Republican Rand Paul’s campaign just released robocalls and radio ads narrated by Mike Huckabee, who criticizes Jack Conway’s “Aqua Buddha” ad. Huckabee says that “the only thing worse than a politician attempting to parade his faith for the purpose of getting a vote, is a person who would falsely attack his opponent’s faith, and then lie about it.” The details of Conway’s ad have been confirmed as accurate, and Paul continues to avoid questioning about the “Aqua Buddha” story. But more importantly, we have to ask: is Mike Huckabee really telling other politicians not to use religious faith as an issue to polarize and win voters?

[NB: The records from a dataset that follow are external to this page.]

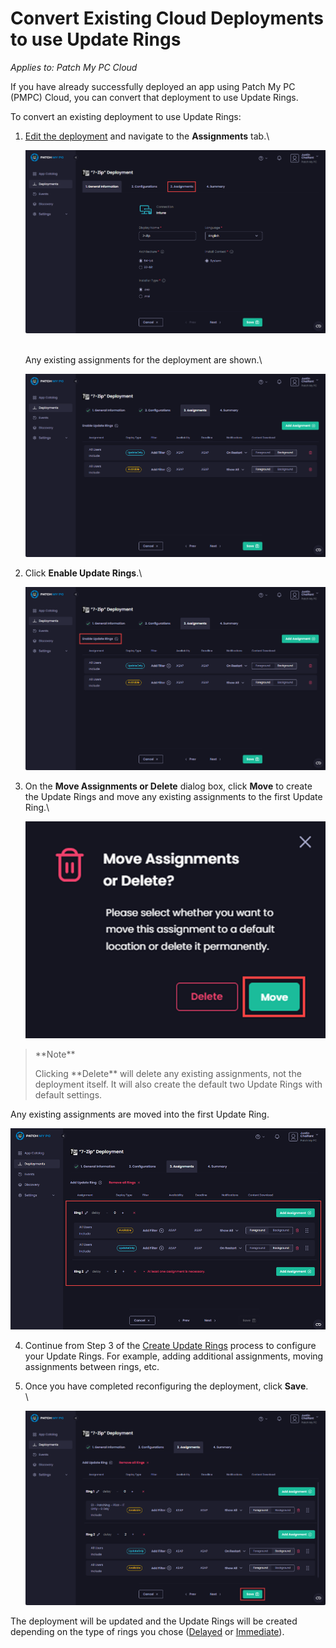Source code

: # Convert Existing Cloud Deployments to use Update Rings

_Applies to: Patch My PC Cloud_

If you have already successfully deployed an app using Patch My PC (PMPC) Cloud, you can convert that deployment to use Update Rings.

To convert an existing deployment to use Update Rings:

1.  [Edit the deployment](../manage-cloud-deployments/edit-a-cloud-deployment.md) and navigate to the **Assignments** tab.\\

    ![Navigating to the "Assignments" tab](/_images/image-(449).png)

    \
    Any existing assignments for the deployment are shown.\\

    ![Existing assignments](/_images/image-(450).png)
2.  Click **Enable Update Rings**.\\

    ![Clicking "Enable Update Rings"](/_images/image-(451).png)
3.  On the **Move Assignments or Delete** dialog box, click **Move** to create the Update Rings and move any existing assignments to the first Update Ring.\\

    ![Clicking "Move" to move any existing assignments to the first Update Ring.](/_images/image-(452).png)

> \*\*Note\*\*
>
> Clicking \*\*Delete\*\* will delete any existing assignments, not the deployment itself. It will also create the default two Update Rings with default settings.

Any existing assignments are moved into the first Update Ring.

![Any existing assignments are moved into the first Update Ring.](/_images/image-(2046).png)

4. Continue from Step 3 of the [Create Update Rings](create-update-rings-in-cloud.md) process to configure your Update Rings. For example, adding additional assignments, moving assignments between rings, etc.
5.  Once you have completed reconfiguring the deployment, click **Save**.\
    \\

    ![Clicking "Save" to save changes](/_images/image-(454).png)

The deployment will be updated and the Update Rings will be created depending on the type of rings you chose ([Delayed](how-cloud-update-rings-are-created.md#delayed-update-rings) or [Immediate](how-cloud-update-rings-are-created.md#immediate-update-rings)).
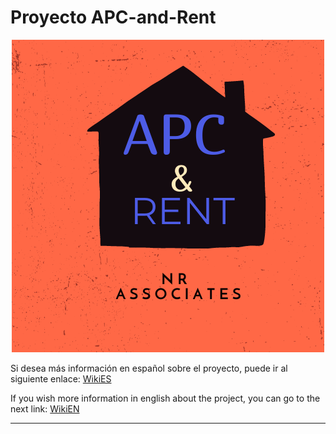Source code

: 
# Proyecto APC-and-Rent
<p align="center"><img src="img/logo.png"> </p>


<p align="align">
  
  Si desea más información en español sobre el proyecto, puede ir al siguiente enlace:   [WikiES](https://github.com/nuhazet6/APC-and-Rent/wiki/1.-Home-ES)

  If you wish more information in english about the project, you can go to the next link: [WikiEN](https://github.com/nuhazet6/APC-and-Rent/wiki/1.-Home-EN)
  
</p>
<hr>
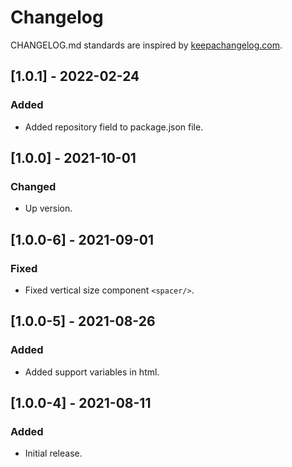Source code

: # Changelog

CHANGELOG.md standards are inspired by [keepachangelog.com](https://keepachangelog.com/en/1.0.0/).

## [1.0.1] - 2022-02-24

### Added

- Added repository field to package.json file.

## [1.0.0] - 2021-10-01

### Changed

- Up version.

## [1.0.0-6] - 2021-09-01

### Fixed

- Fixed vertical size component `<spacer/>`.

## [1.0.0-5] - 2021-08-26

### Added

- Added support variables in html.

## [1.0.0-4] - 2021-08-11

### Added

- Initial release.
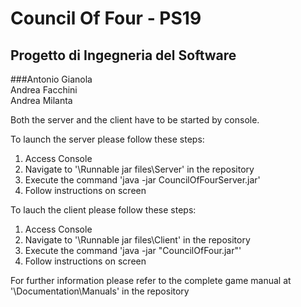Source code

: Council Of Four - PS19
======================
Progetto di Ingegneria del Software
-----------------------------------
###Antonio Gianola  
Andrea Facchini  
Andrea Milanta  

Both the server and the client have to be started by console.

To launch the server please follow these steps:

 1. Access Console
 2. Navigate to '\Runnable jar files\Server' in the repository
 3. Execute the command 'java -jar CouncilOfFourServer.jar'
 4. Follow instructions on screen

To lauch the client please follow these steps:

 1. Access Console
 2. Navigate to '\Runnable jar files\Client' in the repository
 3. Execute the command 'java -jar "CouncilOfFour.jar"'
 4. Follow instructions on screen

For further information please refer to the complete game manual at '\Documentation\Manuals' in the repository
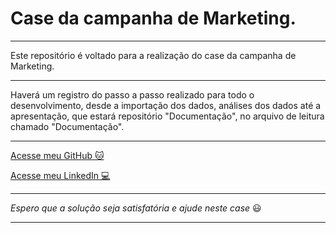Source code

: # Case da campanha de Marketing.

---

Este repositório é voltado para a realização do case da campanha de Marketing.

---

Haverá um registro do passo a passo realizado para todo o desenvolvimento, desde a importação dos dados, análises dos dados até a apresentação, que estará repositório "Documentação", no arquivo de leitura chamado "Documentação".

---

[Acesse meu GitHub :cat:](https://github.com/Phelipe-Sempreboni)

[Acesse meu LinkedIn :computer:](https://www.linkedin.com/in/luiz-phelipe-utiama-sempreboni-319902169/)

---

_Espero que a solução seja satisfatória e ajude neste case_ :smiley:

---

In 2008, Huckabee’s campaign ads called him a “Christian Leader” and he said that “Faith doesn’t just influence me; it really defines me.” Religious Right leaders flocked to support his campaign, and in another one of Huckabee’s ads, he said that “what really matters is the celebration of the birth of Christ.” And this is the same Mike Huckabee who condemns politicians that “parade [their] faith for the purpose of getting a vote.”
As Crooks and Liars points out, Huckabee hasn’t just paraded his faith for political purposes, he also fed into the anti-Mormon fervor that greatly damaged Mitt Romney’s campaign when he told The New York Times, “Don’t Mormons believe that Jesus and the devil are brothers?” Romney responded by saying that “attacking someone’s religion is really going too far,” and the National Review’s Kathryn Jean Lopez said that Huckabee attempted to win over “the anti-Mormon vote.”
In fact, the Religious Right constantly “parades” and “attacks” people’s faith to polarize and divide Americans, tactics that Huckabee has yet to condemn. Because for Mike Huckabee, it’s OK to use religion as a divisive campaign strategy only if it’s to benefit his campaign.